Where to Get Your Korean Culture and Food Fix in Hong Kong
Missing South Korea? These places in Hong Kong will satisfy your Korean culture and food cravings
It’s no secret that there are plenty of Hongkongers who love Korean culture. This is thanks in part to the rise of Korean dramas such as Squid Game, K-pop such as BTS, K-beauty brands like Sulwhasoo, Korean movies such as Parasite and K-fashion including Korean celebrities selected as ambassadors for luxury brands like Louis Vuitton and Prada. South Korea is among the top destinations for Hong Kong travellers, while Hong Kong remains a top pick for Korean events such as the Mnet Asian Music Awards.
With international travel still largely on hold, many eager Hongkongers can’t visit South Korea. Instead, events like Festive Korea are popping up to cure our wanderlust but also provide a taste of Korean culture in Hong Kong. But besides these events, there are plenty of spots in Hong Kong to get your Korean culture and food fix.
Missing South Korea? We rounded up the best places in Hong Kong to discover and satisfy your Korean culture and food cravings.
Korean Culture Centre in Hong Kong
If we’re talking about Korean culture there’s no better place to experience that than in Korean Culture Centre in Hong Kong. Spanning three floors in PMQ, the centre provides a platform to share Korean culture with Hongkongers through a variety of cultural activities such as exhibitions, workshops and events.
They also allow artists from South Korea and Hong Kong to collaborate and build their networks. Whether you love Korean music, art, food or literature, Korean Culture Centre have that for you to enjoy. At the K-Food Experience Zone, you can see Korean culinary cultures while the sarangbang (Korean traditional house) is where you can learn the Korean living culture from the past.
At times, the centre will host cooking classes. Over at the K-Food Cooking Class, those who love cooking or Korean food can learn Korean royal court cuisine. Meanwhile, the K-pop Zone will offer K-pop culture and songs in different eras to showcase the history of K-pop. Other facilities include seminar rooms to learn Korean, a library that houses Korean books and a gallery that exhibits Korean-related artworks.
Korean Culture Centre in Hong Kong, 6–7/F Block B, PMQ, 35 Aberdeen Street, Central, Hong Kong, +852 2270 3500, hk.korean-culture/org.en
While Hong Kong doesn’t have its own Korean Town, Kimberley Street in Tsim Sha Tsui is considered by many as Hong Kong’s Little Korea due to the sheer amount of Korean restaurants and grocery stores along the street. Whether you're a big spender or on a budget, there's bound to be one that'll catch your attention.

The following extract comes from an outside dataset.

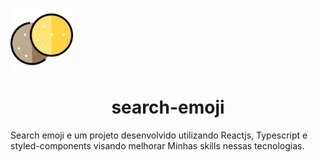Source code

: <span align="center"><img src="./public/imagens/logo.svg" alt="logo do projeto"  width="100px" height="100px"/></span>

<h1 align="center">search-emoji</h1>

Search emoji e um projeto desenvolvido utilizando Reactjs, Typescript e styled-components visando melhorar
Minhas skills nessas tecnologias.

If you're looking for Korean barbeque, we recommend Seorae while Chibee is best for Korean fried chicken. Those who have the energy to party can do so at Dalin Pocha, based on the bar tents that you would see in South Korea. Looking for something a little quieter? OppaCoffee Bar Restaurant serves coffee and snacks. Meanwhile, those on the hunt for Korean products can head over to long-standing grocery stores, Jinmi Store or Korea Mart.
Kimberly Street, Tsim Sha Tsui, Hong Kong
Mong Kok is the centre of youth and pop culture in Hong Kong—a haven for Japanese fans who like anime and Korean fans who like Korean dramas or music. Sino Centre is among the most popular choice to get your Korean products. There’s plenty of shops on the lower floors that will make your head spin.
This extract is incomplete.